I was trying to learn git and as such, wanted to experiment on managing pull requests. I did not wish to bother anyone else with the task of sending me a pull request and hence, I created a new user in my system. There were two options for me to do it. Whether to use useradd or adduser.
useradd, it seems, is the primitive Unix command of creating a user. I guess you could put it like “raw create user”
On the other hand, adduser, was a perl script that used useradd, and also other informations to create your new user account for you.
Hence, I went along with the latter and created my user. I switched to my new user account using
$su newuser
However, when I tried to open/create a file within the home directory of the newuser with the command
$gedit test.c
I got the following errors:
No protocol specified
No protocol specified
Cannot open display:
Run ‘gedit –help’ to see a full list of available command line options.
Which meant that the graphical display was not working for the new user. Without much delay, I posed the question on the smc mailing list and got two answers:
1. The twisted way proposed by Ershad. He he…
To ssh into the new user account with the -X parameter so that you can use the graphical display. For this, you need to install openssh-server and do:
$ssh -X newuser@127.0.0.1 (Or you could use ‘localhost’ instead of ‘127.0.0.1’ if the mapping is there in your /etc/hosts file)
You are good to go. However, he mentioned that this was not the right way to do things and wanted to find how to do it right. It was then that Rag Sagar pinged me online (since he was not able to reply to the thread due to some technical difficulties). He provided me with the second way, which was the ‘right’ way it seems!

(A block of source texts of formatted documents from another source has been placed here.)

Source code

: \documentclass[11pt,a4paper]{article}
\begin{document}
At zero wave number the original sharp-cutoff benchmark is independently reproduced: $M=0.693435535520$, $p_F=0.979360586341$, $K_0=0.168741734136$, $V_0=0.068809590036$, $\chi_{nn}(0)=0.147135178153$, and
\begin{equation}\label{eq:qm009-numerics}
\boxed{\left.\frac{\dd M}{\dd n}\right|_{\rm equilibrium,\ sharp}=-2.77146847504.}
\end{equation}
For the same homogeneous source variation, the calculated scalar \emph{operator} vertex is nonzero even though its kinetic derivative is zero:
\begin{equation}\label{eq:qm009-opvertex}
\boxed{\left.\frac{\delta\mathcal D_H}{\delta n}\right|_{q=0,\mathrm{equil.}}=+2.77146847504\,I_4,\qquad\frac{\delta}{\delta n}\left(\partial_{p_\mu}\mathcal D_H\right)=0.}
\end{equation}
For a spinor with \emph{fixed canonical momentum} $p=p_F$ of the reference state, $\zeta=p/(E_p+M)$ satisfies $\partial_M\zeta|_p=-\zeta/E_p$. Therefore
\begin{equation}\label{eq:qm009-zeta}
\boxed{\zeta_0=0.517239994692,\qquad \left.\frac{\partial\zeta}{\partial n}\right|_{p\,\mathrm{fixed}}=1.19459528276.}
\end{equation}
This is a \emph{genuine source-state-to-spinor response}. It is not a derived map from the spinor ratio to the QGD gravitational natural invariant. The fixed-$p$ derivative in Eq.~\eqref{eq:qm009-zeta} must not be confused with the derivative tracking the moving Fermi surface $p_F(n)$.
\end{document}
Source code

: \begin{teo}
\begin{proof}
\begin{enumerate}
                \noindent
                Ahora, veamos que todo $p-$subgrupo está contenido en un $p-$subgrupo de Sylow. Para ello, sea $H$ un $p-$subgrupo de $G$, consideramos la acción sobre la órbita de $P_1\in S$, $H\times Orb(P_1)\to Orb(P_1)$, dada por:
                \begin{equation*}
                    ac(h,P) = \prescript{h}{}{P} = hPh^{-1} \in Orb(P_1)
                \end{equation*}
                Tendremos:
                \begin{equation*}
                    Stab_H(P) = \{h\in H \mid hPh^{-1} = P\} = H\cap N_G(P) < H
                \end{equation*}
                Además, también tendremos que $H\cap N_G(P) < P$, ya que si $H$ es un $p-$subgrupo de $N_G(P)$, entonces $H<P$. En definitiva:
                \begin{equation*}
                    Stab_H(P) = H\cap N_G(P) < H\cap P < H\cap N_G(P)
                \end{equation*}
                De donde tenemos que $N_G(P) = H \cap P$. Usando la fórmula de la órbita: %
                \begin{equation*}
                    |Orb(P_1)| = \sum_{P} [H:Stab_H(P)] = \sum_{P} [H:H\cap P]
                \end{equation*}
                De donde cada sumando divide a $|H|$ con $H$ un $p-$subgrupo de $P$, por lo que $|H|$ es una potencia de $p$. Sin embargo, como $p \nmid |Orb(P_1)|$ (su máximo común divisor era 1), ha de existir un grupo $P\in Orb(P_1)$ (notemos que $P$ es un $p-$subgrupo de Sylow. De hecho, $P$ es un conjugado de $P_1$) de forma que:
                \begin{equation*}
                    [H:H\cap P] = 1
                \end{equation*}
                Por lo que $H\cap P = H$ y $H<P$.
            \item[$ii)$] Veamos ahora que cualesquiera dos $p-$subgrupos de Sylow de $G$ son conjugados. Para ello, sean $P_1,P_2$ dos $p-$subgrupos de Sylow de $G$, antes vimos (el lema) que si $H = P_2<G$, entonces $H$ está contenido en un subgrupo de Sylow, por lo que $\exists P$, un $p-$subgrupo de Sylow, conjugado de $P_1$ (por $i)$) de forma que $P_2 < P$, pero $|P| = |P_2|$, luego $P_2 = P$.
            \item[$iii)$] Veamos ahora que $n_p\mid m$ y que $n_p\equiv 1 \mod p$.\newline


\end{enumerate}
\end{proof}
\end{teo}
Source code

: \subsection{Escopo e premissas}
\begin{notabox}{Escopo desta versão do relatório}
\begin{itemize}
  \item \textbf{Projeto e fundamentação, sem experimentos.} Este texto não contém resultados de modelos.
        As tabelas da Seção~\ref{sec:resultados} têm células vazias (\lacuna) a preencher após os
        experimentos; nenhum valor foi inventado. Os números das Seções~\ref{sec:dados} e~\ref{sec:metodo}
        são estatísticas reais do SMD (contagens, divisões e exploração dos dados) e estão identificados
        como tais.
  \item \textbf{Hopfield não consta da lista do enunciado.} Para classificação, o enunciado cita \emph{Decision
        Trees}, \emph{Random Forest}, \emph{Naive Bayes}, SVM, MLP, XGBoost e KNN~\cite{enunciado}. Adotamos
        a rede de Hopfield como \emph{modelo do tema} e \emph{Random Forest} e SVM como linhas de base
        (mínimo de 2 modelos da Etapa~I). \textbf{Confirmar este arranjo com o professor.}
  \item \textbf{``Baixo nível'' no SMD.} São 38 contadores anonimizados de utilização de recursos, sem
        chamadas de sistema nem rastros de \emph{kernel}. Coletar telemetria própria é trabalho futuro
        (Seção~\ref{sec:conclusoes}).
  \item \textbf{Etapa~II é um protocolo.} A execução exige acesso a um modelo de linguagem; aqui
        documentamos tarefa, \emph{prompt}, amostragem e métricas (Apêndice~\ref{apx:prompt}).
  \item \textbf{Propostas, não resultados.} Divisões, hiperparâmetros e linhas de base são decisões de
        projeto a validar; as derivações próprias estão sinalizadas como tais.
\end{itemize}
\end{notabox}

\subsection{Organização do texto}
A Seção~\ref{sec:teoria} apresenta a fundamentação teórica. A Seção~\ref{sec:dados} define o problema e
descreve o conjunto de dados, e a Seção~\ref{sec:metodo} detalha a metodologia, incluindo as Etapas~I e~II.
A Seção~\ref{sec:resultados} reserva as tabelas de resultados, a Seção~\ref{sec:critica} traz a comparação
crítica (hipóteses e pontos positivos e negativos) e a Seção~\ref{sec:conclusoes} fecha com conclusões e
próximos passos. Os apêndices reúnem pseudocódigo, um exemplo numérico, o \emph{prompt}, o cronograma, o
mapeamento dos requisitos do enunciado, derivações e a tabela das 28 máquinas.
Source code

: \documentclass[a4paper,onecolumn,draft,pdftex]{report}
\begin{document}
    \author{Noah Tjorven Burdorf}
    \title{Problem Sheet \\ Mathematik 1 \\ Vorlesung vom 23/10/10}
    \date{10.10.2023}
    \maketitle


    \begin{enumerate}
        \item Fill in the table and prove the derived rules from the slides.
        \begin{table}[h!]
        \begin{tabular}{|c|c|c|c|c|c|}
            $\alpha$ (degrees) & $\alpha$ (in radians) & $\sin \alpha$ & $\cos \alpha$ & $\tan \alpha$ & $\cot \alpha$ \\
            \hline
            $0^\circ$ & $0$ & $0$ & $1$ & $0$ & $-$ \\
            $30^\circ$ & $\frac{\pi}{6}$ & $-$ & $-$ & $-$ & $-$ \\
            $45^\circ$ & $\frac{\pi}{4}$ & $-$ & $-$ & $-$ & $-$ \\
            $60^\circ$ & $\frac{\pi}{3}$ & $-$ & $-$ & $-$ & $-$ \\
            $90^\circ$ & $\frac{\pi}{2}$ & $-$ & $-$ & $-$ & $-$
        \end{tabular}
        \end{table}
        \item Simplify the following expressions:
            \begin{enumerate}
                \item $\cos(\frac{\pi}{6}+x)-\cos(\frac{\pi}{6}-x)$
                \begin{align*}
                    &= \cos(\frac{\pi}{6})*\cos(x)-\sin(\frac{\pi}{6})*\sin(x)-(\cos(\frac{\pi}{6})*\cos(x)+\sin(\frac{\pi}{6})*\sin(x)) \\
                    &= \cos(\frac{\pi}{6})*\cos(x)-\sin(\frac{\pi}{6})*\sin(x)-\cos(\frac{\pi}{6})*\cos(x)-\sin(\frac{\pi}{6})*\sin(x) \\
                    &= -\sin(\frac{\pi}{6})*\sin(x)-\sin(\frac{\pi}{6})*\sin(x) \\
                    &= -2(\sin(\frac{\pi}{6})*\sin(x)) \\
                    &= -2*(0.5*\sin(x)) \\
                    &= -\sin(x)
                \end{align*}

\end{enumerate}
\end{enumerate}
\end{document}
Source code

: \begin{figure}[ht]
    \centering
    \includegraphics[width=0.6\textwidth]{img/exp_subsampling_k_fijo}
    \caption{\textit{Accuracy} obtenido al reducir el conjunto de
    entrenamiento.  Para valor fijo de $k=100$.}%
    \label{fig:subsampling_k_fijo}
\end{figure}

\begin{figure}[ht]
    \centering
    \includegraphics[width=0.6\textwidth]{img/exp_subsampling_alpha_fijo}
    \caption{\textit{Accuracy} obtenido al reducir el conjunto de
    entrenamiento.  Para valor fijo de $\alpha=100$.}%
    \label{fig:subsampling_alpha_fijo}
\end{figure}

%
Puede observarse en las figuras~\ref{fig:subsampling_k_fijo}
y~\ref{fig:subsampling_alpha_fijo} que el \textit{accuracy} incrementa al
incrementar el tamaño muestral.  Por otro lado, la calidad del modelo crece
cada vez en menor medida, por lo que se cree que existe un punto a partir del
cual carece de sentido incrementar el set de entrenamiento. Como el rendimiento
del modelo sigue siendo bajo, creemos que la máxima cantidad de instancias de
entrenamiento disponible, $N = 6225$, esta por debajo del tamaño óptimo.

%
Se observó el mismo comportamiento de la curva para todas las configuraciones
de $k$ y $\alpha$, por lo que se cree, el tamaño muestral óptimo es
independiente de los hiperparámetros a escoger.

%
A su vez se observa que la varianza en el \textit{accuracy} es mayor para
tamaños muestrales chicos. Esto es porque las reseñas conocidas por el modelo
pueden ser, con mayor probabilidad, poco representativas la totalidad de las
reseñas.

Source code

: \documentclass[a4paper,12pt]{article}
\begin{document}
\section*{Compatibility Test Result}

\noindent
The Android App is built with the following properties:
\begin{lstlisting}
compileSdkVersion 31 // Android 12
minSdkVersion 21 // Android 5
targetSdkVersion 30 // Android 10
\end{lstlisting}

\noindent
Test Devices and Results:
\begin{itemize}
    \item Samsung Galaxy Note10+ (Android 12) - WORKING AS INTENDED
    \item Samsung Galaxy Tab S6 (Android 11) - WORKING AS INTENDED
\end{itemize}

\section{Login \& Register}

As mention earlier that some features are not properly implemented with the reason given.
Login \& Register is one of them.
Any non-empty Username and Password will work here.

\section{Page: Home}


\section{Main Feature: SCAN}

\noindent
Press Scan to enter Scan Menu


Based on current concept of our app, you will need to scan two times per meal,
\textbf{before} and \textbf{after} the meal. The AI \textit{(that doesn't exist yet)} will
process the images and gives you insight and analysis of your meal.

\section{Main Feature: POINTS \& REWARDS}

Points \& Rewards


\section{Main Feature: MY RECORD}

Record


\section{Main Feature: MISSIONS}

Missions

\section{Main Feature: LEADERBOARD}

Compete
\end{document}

2. The right way by Rag Sagar.
As root, run the following
$xhost local:newuser
Switch to newuser account
$su – newuser
Voila! Now you can use the graphics as you wish. Note the ‘–‘ sign in the su command. It stands there for giving the environmental settings for the new user as expected when logging in directly with the new user account. Need to dig up more information on how that works.
And xhost, it seems, is the program that decides/allows who all can access the X server. (What!?). Got to get more info on this as well.
Well, that is the adventure that I had yesterday. Now gitting back to git.